[Stored data entries]
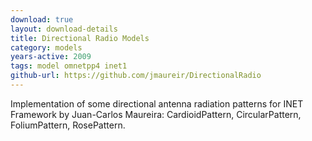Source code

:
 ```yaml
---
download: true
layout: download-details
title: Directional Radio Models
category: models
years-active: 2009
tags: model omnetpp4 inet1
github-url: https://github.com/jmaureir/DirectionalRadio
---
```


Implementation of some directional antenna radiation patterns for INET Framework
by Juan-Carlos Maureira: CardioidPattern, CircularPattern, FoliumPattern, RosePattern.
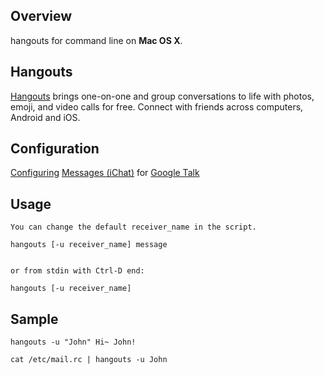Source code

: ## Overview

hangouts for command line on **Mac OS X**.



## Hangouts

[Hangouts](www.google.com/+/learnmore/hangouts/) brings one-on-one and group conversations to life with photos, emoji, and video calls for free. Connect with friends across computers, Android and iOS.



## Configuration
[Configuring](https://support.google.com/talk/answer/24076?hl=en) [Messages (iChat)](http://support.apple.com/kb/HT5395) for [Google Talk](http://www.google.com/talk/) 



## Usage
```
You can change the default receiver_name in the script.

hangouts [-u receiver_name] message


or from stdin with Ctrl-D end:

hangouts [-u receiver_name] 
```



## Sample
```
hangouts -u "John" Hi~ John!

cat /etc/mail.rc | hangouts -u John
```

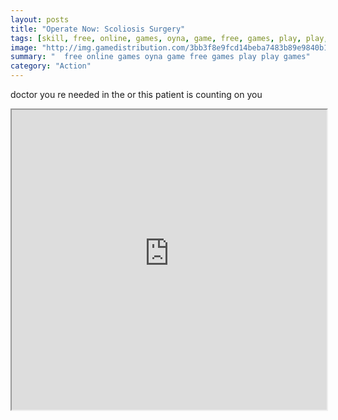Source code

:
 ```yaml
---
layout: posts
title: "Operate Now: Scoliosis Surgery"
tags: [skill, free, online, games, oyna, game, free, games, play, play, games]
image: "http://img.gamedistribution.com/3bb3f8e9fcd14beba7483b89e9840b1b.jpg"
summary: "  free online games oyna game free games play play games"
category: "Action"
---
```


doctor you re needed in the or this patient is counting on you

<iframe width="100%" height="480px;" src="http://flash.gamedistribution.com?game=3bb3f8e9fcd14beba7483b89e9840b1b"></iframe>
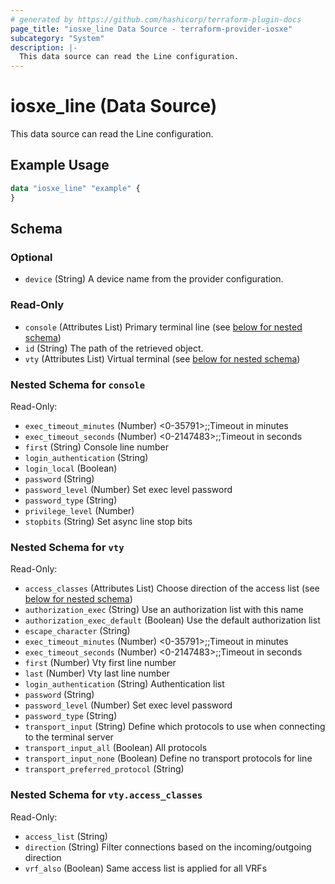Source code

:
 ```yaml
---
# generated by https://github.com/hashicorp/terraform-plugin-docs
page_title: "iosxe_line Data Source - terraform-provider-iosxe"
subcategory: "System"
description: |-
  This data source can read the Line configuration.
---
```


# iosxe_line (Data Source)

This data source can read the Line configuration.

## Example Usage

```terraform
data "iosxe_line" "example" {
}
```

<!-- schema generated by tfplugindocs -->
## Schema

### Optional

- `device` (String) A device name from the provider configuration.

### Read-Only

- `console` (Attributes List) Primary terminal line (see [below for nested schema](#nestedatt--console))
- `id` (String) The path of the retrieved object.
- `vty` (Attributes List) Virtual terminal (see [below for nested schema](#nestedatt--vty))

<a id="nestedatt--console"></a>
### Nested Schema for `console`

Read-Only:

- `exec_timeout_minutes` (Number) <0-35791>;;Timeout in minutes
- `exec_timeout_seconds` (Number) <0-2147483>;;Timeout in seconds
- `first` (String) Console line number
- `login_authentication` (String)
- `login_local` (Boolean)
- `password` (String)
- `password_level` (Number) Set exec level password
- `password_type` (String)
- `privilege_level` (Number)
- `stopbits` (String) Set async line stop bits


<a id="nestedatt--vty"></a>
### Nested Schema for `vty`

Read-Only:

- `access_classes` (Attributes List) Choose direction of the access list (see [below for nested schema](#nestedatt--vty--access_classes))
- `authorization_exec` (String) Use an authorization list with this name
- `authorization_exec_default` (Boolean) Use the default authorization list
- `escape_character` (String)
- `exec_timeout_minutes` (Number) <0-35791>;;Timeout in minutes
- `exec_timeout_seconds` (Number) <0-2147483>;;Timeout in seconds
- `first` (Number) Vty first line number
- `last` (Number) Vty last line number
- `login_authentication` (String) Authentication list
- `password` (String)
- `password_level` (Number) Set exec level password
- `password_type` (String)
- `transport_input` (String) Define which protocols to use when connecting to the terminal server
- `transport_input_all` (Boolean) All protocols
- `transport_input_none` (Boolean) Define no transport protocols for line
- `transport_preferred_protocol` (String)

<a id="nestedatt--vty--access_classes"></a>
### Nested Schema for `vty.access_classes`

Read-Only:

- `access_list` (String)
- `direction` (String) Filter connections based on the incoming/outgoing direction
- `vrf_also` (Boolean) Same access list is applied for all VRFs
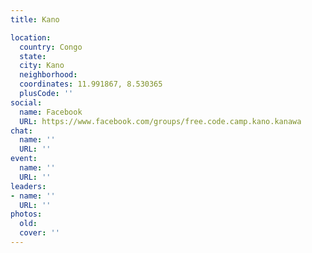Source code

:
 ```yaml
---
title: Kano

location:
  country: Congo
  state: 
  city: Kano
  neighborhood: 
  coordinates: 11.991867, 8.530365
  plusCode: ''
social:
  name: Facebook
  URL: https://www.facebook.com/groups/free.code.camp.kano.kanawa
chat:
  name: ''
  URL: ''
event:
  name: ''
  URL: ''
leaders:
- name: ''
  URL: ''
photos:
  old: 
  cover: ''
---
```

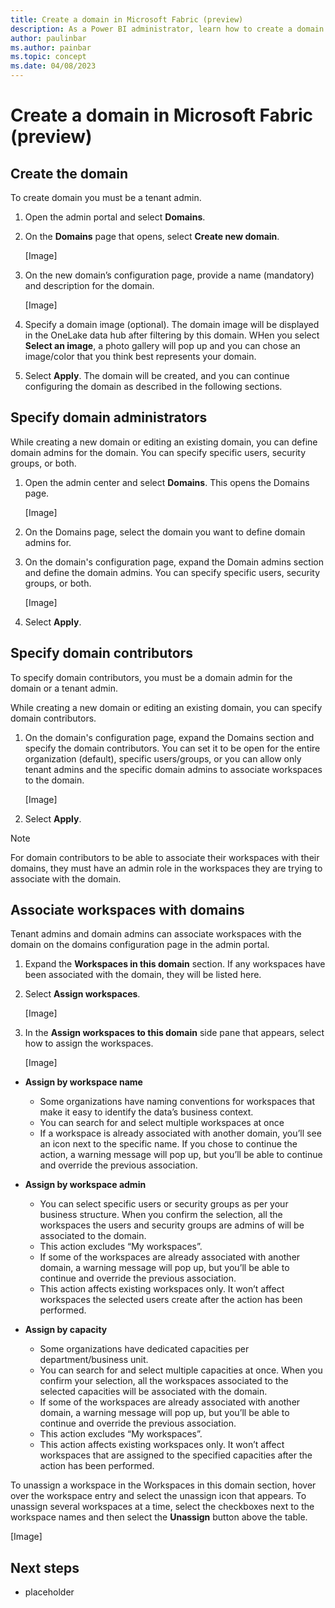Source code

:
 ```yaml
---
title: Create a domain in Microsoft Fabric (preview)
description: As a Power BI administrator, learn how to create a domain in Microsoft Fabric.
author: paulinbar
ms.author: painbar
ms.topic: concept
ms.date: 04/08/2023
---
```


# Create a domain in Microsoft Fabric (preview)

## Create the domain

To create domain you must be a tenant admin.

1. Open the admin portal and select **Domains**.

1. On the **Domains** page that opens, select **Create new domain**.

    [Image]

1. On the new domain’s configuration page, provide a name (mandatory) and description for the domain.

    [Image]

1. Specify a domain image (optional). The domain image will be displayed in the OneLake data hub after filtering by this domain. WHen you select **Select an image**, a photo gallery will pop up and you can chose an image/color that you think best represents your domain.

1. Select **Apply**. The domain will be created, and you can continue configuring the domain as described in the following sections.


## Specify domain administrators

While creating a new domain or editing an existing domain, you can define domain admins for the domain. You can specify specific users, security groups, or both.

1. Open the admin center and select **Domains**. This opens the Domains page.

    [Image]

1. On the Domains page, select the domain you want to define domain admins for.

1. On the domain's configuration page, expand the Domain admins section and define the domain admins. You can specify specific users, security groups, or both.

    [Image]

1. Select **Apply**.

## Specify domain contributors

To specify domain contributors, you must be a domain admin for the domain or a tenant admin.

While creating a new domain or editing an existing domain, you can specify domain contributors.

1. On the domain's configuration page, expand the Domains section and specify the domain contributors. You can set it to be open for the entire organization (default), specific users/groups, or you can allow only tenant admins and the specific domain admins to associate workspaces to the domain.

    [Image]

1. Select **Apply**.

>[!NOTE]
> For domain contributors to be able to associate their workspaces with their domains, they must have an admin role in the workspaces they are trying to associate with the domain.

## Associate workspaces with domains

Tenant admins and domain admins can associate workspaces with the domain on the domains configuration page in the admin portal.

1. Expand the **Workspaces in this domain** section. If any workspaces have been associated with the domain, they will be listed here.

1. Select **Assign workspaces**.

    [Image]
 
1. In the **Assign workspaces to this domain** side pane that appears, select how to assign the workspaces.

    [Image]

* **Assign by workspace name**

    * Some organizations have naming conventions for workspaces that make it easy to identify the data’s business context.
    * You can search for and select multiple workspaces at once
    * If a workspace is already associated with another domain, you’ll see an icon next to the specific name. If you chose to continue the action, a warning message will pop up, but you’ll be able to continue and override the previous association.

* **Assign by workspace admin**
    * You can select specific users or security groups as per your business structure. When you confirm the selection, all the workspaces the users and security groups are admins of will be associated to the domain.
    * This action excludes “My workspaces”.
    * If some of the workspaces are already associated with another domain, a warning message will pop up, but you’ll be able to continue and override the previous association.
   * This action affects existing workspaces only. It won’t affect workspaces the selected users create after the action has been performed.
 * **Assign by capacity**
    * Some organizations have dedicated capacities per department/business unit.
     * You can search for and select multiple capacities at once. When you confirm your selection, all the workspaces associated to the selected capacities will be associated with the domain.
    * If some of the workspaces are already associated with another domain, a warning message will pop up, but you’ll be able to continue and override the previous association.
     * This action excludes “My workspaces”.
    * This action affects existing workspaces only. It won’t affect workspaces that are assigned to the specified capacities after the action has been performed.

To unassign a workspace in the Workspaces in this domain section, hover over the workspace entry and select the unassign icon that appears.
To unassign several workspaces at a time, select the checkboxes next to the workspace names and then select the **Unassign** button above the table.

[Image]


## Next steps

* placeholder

> _What needs to be done_: Retype the lines above exactly, no pictures.

> _Task response_:
Source code

:
 ```yaml
---
download: true
layout: download-details
title: Directional Radio Models
category: models
years-active: 2009
tags: model omnetpp4 inet1
github-url: https://github.com/jmaureir/DirectionalRadio
---
```


Implementation of some directional antenna radiation patterns for INET Framework
by Juan-Carlos Maureira: CardioidPattern, CircularPattern, FoliumPattern, RosePattern.
Source code

: ## Overview

hangouts for command line on **Mac OS X**.



## Hangouts

[Hangouts](www.google.com/+/learnmore/hangouts/) brings one-on-one and group conversations to life with photos, emoji, and video calls for free. Connect with friends across computers, Android and iOS.



## Configuration
[Configuring](https://support.google.com/talk/answer/24076?hl=en) [Messages (iChat)](http://support.apple.com/kb/HT5395) for [Google Talk](http://www.google.com/talk/) 



## Usage
```
You can change the default receiver_name in the script.

hangouts [-u receiver_name] message


or from stdin with Ctrl-D end:

hangouts [-u receiver_name] 
```



## Sample
```
hangouts -u "John" Hi~ John!

cat /etc/mail.rc | hangouts -u John
```

Source code

:
 ```yaml
---
layout: posts
title: "Operate Now: Scoliosis Surgery"
tags: [skill, free, online, games, oyna, game, free, games, play, play, games]
image: "http://img.gamedistribution.com/3bb3f8e9fcd14beba7483b89e9840b1b.jpg"
summary: "  free online games oyna game free games play play games"
category: "Action"
---
```


doctor you re needed in the or this patient is counting on you

<iframe width="100%" height="480px;" src="http://flash.gamedistribution.com?game=3bb3f8e9fcd14beba7483b89e9840b1b"></iframe>
Source code

:
 ```yaml
---
# generated by https://github.com/hashicorp/terraform-plugin-docs
page_title: "iosxe_line Data Source - terraform-provider-iosxe"
subcategory: "System"
description: |-
  This data source can read the Line configuration.
---
```


# iosxe_line (Data Source)

This data source can read the Line configuration.

## Example Usage

```terraform
data "iosxe_line" "example" {
}
```

<!-- schema generated by tfplugindocs -->
## Schema

### Optional

- `device` (String) A device name from the provider configuration.

### Read-Only

- `console` (Attributes List) Primary terminal line (see [below for nested schema](#nestedatt--console))
- `id` (String) The path of the retrieved object.
- `vty` (Attributes List) Virtual terminal (see [below for nested schema](#nestedatt--vty))

<a id="nestedatt--console"></a>
### Nested Schema for `console`

Read-Only:

- `exec_timeout_minutes` (Number) <0-35791>;;Timeout in minutes
- `exec_timeout_seconds` (Number) <0-2147483>;;Timeout in seconds
- `first` (String) Console line number
- `login_authentication` (String)
- `login_local` (Boolean)
- `password` (String)
- `password_level` (Number) Set exec level password
- `password_type` (String)
- `privilege_level` (Number)
- `stopbits` (String) Set async line stop bits


<a id="nestedatt--vty"></a>
### Nested Schema for `vty`

Read-Only:

- `access_classes` (Attributes List) Choose direction of the access list (see [below for nested schema](#nestedatt--vty--access_classes))
- `authorization_exec` (String) Use an authorization list with this name
- `authorization_exec_default` (Boolean) Use the default authorization list
- `escape_character` (String)
- `exec_timeout_minutes` (Number) <0-35791>;;Timeout in minutes
- `exec_timeout_seconds` (Number) <0-2147483>;;Timeout in seconds
- `first` (Number) Vty first line number
- `last` (Number) Vty last line number
- `login_authentication` (String) Authentication list
- `password` (String)
- `password_level` (Number) Set exec level password
- `password_type` (String)
- `transport_input` (String) Define which protocols to use when connecting to the terminal server
- `transport_input_all` (Boolean) All protocols
- `transport_input_none` (Boolean) Define no transport protocols for line
- `transport_preferred_protocol` (String)

<a id="nestedatt--vty--access_classes"></a>
### Nested Schema for `vty.access_classes`

Read-Only:

- `access_list` (String)
- `direction` (String) Filter connections based on the incoming/outgoing direction
- `vrf_also` (Boolean) Same access list is applied for all VRFs
Source code

:
 ```yaml
---
title: Kano

location:
  country: Congo
  state: 
  city: Kano
  neighborhood: 
  coordinates: 11.991867, 8.530365
  plusCode: ''
social:
  name: Facebook
  URL: https://www.facebook.com/groups/free.code.camp.kano.kanawa
chat:
  name: ''
  URL: ''
event:
  name: ''
  URL: ''
leaders:
- name: ''
  URL: ''
photos:
  old: 
  cover: ''
---
```

Source code

:
 ```yaml
---
title: Create a domain in Microsoft Fabric (preview)
description: As a Power BI administrator, learn how to create a domain in Microsoft Fabric.
author: paulinbar
ms.author: painbar
ms.topic: concept
ms.date: 04/08/2023
---
```


# Create a domain in Microsoft Fabric (preview)

## Create the domain

To create domain you must be a tenant admin.

1. Open the admin portal and select **Domains**.

1. On the **Domains** page that opens, select **Create new domain**.

    [Image]

1. On the new domain’s configuration page, provide a name (mandatory) and description for the domain.

    [Image]

1. Specify a domain image (optional). The domain image will be displayed in the OneLake data hub after filtering by this domain. WHen you select **Select an image**, a photo gallery will pop up and you can chose an image/color that you think best represents your domain.

1. Select **Apply**. The domain will be created, and you can continue configuring the domain as described in the following sections.


## Specify domain administrators

While creating a new domain or editing an existing domain, you can define domain admins for the domain. You can specify specific users, security groups, or both.

1. Open the admin center and select **Domains**. This opens the Domains page.

    [Image]

1. On the Domains page, select the domain you want to define domain admins for.

1. On the domain's configuration page, expand the Domain admins section and define the domain admins. You can specify specific users, security groups, or both.

    [Image]

1. Select **Apply**.

## Specify domain contributors

To specify domain contributors, you must be a domain admin for the domain or a tenant admin.

While creating a new domain or editing an existing domain, you can specify domain contributors.

1. On the domain's configuration page, expand the Domains section and specify the domain contributors. You can set it to be open for the entire organization (default), specific users/groups, or you can allow only tenant admins and the specific domain admins to associate workspaces to the domain.

    [Image]

1. Select **Apply**.

>[!NOTE]
> For domain contributors to be able to associate their workspaces with their domains, they must have an admin role in the workspaces they are trying to associate with the domain.

## Associate workspaces with domains

Tenant admins and domain admins can associate workspaces with the domain on the domains configuration page in the admin portal.

1. Expand the **Workspaces in this domain** section. If any workspaces have been associated with the domain, they will be listed here.

1. Select **Assign workspaces**.

    [Image]
 
1. In the **Assign workspaces to this domain** side pane that appears, select how to assign the workspaces.

    [Image]

* **Assign by workspace name**

    * Some organizations have naming conventions for workspaces that make it easy to identify the data’s business context.
    * You can search for and select multiple workspaces at once
    * If a workspace is already associated with another domain, you’ll see an icon next to the specific name. If you chose to continue the action, a warning message will pop up, but you’ll be able to continue and override the previous association.

* **Assign by workspace admin**
    * You can select specific users or security groups as per your business structure. When you confirm the selection, all the workspaces the users and security groups are admins of will be associated to the domain.
    * This action excludes “My workspaces”.
    * If some of the workspaces are already associated with another domain, a warning message will pop up, but you’ll be able to continue and override the previous association.
   * This action affects existing workspaces only. It won’t affect workspaces the selected users create after the action has been performed.
 * **Assign by capacity**
    * Some organizations have dedicated capacities per department/business unit.
     * You can search for and select multiple capacities at once. When you confirm your selection, all the workspaces associated to the selected capacities will be associated with the domain.
    * If some of the workspaces are already associated with another domain, a warning message will pop up, but you’ll be able to continue and override the previous association.
     * This action excludes “My workspaces”.
    * This action affects existing workspaces only. It won’t affect workspaces that are assigned to the specified capacities after the action has been performed.

To unassign a workspace in the Workspaces in this domain section, hover over the workspace entry and select the unassign icon that appears.
To unassign several workspaces at a time, select the checkboxes next to the workspace names and then select the **Unassign** button above the table.

[Image]


## Next steps

* placeholder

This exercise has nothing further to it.